**Exercise directions:**
Repeat each line of the material below exactly as it appears, minus any pictures.

**Records supplied:**
┄┄┄┄┄┄

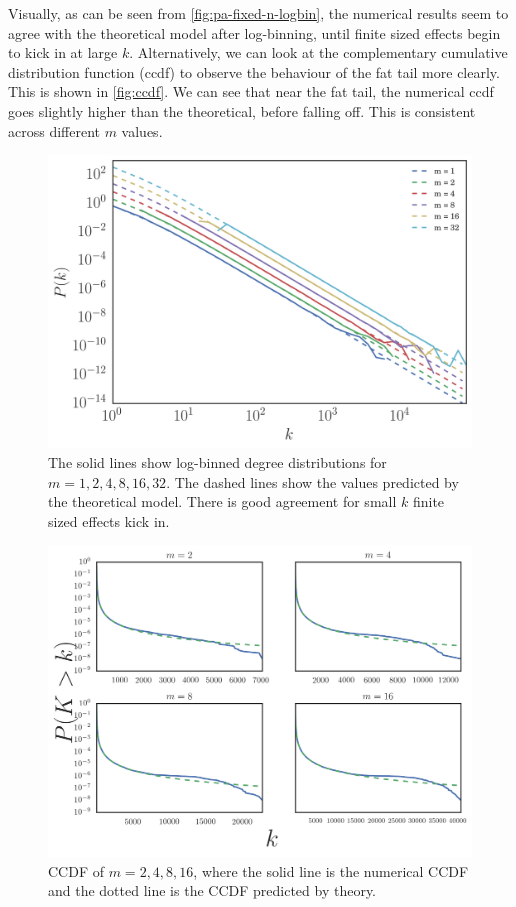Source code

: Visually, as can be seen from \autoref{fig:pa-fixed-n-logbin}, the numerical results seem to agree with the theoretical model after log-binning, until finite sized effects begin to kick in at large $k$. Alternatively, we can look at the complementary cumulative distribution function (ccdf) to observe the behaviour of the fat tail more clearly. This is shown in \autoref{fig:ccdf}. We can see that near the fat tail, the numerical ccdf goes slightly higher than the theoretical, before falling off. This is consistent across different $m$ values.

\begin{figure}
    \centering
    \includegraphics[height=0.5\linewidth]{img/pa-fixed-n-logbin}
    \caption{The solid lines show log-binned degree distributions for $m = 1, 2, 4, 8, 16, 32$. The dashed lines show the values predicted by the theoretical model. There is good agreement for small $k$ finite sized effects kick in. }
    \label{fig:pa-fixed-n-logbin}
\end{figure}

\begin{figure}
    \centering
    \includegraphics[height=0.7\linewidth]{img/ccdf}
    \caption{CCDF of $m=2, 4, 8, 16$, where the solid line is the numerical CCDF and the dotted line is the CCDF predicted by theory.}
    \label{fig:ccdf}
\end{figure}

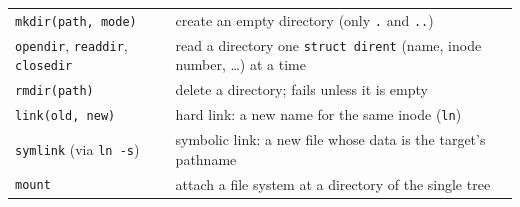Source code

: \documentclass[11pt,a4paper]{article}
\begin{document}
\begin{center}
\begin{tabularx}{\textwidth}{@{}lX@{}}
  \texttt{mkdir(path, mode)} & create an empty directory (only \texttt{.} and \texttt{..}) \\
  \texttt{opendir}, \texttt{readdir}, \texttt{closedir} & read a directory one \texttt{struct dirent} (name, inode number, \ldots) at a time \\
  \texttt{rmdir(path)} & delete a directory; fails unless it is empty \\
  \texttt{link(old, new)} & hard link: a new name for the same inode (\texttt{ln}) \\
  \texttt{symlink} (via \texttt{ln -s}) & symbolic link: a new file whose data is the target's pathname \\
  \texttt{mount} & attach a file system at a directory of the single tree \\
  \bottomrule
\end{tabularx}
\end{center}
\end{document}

┄┄┄┄┄┄

**Exercise solution:**
Source code

: Visually, as can be seen from \autoref{fig:pa-fixed-n-logbin}, the numerical results seem to agree with the theoretical model after log-binning, until finite sized effects begin to kick in at large $k$. Alternatively, we can look at the complementary cumulative distribution function (ccdf) to observe the behaviour of the fat tail more clearly. This is shown in \autoref{fig:ccdf}. We can see that near the fat tail, the numerical ccdf goes slightly higher than the theoretical, before falling off. This is consistent across different $m$ values.

\begin{figure}
    \centering
    \includegraphics[height=0.5\linewidth]{img/pa-fixed-n-logbin}
    \caption{The solid lines show log-binned degree distributions for $m = 1, 2, 4, 8, 16, 32$. The dashed lines show the values predicted by the theoretical model. There is good agreement for small $k$ finite sized effects kick in. }
    \label{fig:pa-fixed-n-logbin}
\end{figure}

\begin{figure}
    \centering
    \includegraphics[height=0.7\linewidth]{img/ccdf}
    \caption{CCDF of $m=2, 4, 8, 16$, where the solid line is the numerical CCDF and the dotted line is the CCDF predicted by theory.}
    \label{fig:ccdf}
\end{figure}

Source code

: \documentclass[11pt,a4paper]{article}
\begin{document}
\begin{center}
\begin{tabularx}{\textwidth}{@{}lX@{}}
  \texttt{mkdir(path, mode)} & create an empty directory (only \texttt{.} and \texttt{..}) \\
  \texttt{opendir}, \texttt{readdir}, \texttt{closedir} & read a directory one \texttt{struct dirent} (name, inode number, \ldots) at a time \\
  \texttt{rmdir(path)} & delete a directory; fails unless it is empty \\
  \texttt{link(old, new)} & hard link: a new name for the same inode (\texttt{ln}) \\
  \texttt{symlink} (via \texttt{ln -s}) & symbolic link: a new file whose data is the target's pathname \\
  \texttt{mount} & attach a file system at a directory of the single tree \\
  \bottomrule
\end{tabularx}
\end{center}
\end{document}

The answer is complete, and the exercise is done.